The aim of this study was to evaluate the feasibility and safety of vertebroplasty performed on patients and operators for the treatment of osteoporotic and malignant vertebral compression fractures using a remote control injection system.
Institutional review board approval was obtained for this retrospective study. Clinical charts and postoperative radiographs were obtained for 74 patients (114 levels) who underwent vertebroplasty. The study group included 46 cases (71 levels) of benign osteoporotic fractures and 28 cases (43 levels) of different malignant metastatic lesions. Under fluoroscopic guidance, cement was injected using a remote control injection system, while the operator was standing outside the radiation field. The location and degree of leakage at each treated level were recorded.
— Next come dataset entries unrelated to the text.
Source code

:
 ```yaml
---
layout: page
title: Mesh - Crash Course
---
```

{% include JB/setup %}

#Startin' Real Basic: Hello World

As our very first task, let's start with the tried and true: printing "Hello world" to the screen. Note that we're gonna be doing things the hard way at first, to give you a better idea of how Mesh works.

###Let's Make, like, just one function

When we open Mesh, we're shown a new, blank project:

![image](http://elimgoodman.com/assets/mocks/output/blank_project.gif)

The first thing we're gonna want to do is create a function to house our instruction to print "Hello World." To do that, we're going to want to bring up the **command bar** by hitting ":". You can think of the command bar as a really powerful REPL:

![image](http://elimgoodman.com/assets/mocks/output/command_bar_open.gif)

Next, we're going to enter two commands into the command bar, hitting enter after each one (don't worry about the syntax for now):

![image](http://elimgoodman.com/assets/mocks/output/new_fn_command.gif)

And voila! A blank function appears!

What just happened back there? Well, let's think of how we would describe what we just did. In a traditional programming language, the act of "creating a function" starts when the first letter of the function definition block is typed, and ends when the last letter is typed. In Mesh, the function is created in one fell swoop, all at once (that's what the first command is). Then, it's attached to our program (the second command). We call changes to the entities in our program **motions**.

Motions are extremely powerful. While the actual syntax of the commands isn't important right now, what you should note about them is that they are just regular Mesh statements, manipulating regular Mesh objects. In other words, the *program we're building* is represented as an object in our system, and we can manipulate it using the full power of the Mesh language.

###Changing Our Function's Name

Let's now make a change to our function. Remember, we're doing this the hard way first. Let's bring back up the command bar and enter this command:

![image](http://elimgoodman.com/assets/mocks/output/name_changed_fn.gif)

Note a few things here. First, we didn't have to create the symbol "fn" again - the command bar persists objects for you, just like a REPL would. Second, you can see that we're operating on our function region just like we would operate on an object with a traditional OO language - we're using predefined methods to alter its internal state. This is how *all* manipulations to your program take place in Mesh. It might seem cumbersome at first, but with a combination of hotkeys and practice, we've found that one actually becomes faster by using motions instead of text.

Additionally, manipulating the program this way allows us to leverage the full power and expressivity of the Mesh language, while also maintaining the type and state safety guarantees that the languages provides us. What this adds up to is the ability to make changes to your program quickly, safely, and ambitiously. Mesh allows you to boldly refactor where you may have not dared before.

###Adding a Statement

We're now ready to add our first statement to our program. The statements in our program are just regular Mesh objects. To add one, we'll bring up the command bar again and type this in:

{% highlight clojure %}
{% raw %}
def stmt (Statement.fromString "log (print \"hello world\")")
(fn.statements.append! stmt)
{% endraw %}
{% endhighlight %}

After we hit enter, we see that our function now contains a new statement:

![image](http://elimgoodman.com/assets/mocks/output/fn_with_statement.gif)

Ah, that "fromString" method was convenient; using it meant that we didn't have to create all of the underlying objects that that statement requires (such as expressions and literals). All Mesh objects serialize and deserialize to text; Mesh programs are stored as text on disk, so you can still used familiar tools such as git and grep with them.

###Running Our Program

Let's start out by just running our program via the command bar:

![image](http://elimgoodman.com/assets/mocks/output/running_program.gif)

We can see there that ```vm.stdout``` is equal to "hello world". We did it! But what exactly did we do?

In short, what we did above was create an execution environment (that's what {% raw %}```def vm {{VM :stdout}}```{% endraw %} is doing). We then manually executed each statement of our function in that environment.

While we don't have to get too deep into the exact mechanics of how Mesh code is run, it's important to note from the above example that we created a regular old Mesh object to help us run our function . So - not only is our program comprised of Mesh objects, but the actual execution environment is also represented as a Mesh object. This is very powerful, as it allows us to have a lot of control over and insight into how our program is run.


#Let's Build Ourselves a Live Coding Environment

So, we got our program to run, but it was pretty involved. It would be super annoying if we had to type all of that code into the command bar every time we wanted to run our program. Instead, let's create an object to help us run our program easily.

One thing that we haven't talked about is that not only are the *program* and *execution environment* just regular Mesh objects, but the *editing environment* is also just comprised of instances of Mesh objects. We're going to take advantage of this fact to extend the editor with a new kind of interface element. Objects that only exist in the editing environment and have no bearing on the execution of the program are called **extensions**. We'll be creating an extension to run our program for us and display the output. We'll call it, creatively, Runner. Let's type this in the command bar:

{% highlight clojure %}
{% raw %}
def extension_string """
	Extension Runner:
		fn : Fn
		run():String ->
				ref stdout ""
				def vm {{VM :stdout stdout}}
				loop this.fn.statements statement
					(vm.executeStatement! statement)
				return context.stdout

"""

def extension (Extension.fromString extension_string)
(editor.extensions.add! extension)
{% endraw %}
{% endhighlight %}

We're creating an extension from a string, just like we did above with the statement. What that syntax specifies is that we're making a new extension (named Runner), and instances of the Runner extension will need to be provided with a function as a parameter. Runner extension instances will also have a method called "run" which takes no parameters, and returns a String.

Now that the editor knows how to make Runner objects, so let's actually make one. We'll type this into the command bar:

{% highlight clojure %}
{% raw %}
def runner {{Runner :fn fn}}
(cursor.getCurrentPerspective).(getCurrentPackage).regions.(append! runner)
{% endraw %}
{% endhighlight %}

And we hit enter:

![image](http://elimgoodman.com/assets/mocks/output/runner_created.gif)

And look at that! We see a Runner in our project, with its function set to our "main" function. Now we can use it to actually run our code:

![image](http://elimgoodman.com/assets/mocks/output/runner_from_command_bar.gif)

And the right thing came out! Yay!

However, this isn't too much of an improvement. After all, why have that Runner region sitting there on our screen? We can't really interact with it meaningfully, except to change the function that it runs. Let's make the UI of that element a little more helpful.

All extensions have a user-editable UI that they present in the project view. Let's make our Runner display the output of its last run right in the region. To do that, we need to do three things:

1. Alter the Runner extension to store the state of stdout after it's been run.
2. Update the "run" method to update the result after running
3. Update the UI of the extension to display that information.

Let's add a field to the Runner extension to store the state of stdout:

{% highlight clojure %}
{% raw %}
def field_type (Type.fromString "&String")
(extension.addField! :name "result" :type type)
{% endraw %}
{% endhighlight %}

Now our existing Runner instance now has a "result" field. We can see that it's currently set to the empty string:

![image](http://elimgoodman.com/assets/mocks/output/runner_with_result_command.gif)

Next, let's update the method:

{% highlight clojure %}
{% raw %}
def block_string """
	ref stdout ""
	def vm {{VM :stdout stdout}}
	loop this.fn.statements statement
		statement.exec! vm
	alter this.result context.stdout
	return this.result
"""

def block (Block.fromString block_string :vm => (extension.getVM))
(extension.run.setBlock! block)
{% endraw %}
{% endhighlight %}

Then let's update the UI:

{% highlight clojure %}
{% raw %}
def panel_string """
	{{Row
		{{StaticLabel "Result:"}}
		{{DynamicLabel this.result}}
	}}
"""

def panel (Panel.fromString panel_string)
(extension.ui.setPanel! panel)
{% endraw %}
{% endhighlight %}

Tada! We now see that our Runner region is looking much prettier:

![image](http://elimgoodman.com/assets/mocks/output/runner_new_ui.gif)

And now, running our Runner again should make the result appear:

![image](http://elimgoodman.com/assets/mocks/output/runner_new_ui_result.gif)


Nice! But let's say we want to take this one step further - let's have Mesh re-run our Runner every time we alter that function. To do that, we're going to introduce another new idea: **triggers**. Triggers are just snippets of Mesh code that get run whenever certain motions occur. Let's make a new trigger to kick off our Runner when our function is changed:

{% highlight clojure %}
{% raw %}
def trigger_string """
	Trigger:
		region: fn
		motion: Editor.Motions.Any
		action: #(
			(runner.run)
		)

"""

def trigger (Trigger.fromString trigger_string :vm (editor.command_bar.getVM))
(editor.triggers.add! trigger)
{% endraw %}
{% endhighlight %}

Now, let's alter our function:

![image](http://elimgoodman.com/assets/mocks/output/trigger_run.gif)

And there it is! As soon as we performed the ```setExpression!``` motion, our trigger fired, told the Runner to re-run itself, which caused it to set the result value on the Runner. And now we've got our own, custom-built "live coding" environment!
Cement leakage rate reached 47.4% across all treated levels. No severe leakage in any location was observed. A total of 35 leakages were detected in 71 levels and 24 leakages were detected in 43 levels in the benign and malignant fracture group, respectively. The overall rate of cement leakages and the location of the leakages were not statistically different between the benign and malignant fracture group (P=0.60, P=0.45). With the operator standing outside the radiation field to inject cement, the radiation dose to operators was avoided during cement injection.
Vertebroplasty using a remote control injection system was feasible and safe in treatment of osteoporotic and malignant compression fractures. The cement injection system had potential benefits to decrease the leakage rate in treating malignant fractures and eliminate injection dose to operators under lateral fluoroscopic monitoring.
一项回顾性研究。
骨水泥渗漏在椎体成形术中经常发生,也是并发症的主要来源。在向椎体注入骨水泥时,必须进行连续的影像学评估以检测骨水泥渗漏,而操作人员会受到X射线辐射暴露。
本研究的目的是评估使用遥控注射系统对患者和操作人员进行椎体成形术治疗骨质疏松性和恶性椎体压缩骨折的可行性和安全性。
本回顾性研究获得了机构审查委员会的批准。获取了74例行椎体成形术患者(114个椎体节段)的临床病历和术后X线片。研究组包括46例(71个椎体节段)良性骨质疏松性骨折和28例(43个椎体节段)不同的恶性转移病灶。在透视引导下,使用遥控注射系统注入骨水泥,操作人员站在辐射野之外。记录每个治疗椎体节段的渗漏位置和程度。
所有治疗椎体节段的骨水泥渗漏率达到47.4%。未观察到任何部位的严重渗漏。良性骨折组71个椎体节段共检测到35处渗漏,恶性骨折组43个椎体节段共检测到24处渗漏。良性和恶性骨折组的骨水泥总体渗漏率及渗漏部位无统计学差异(P = 0.60,P = 0.45)。操作人员站在辐射野之外注入骨水泥,避免了注入骨水泥过程中操作人员受到辐射剂量。
使用遥控注射系统进行椎体成形术治疗骨质疏松性和恶性压缩骨折是可行且安全的。该骨水泥注射系统在治疗恶性骨折时可能有助于降低渗漏率,并在侧位透视监测下消除对操作人员的辐射剂量。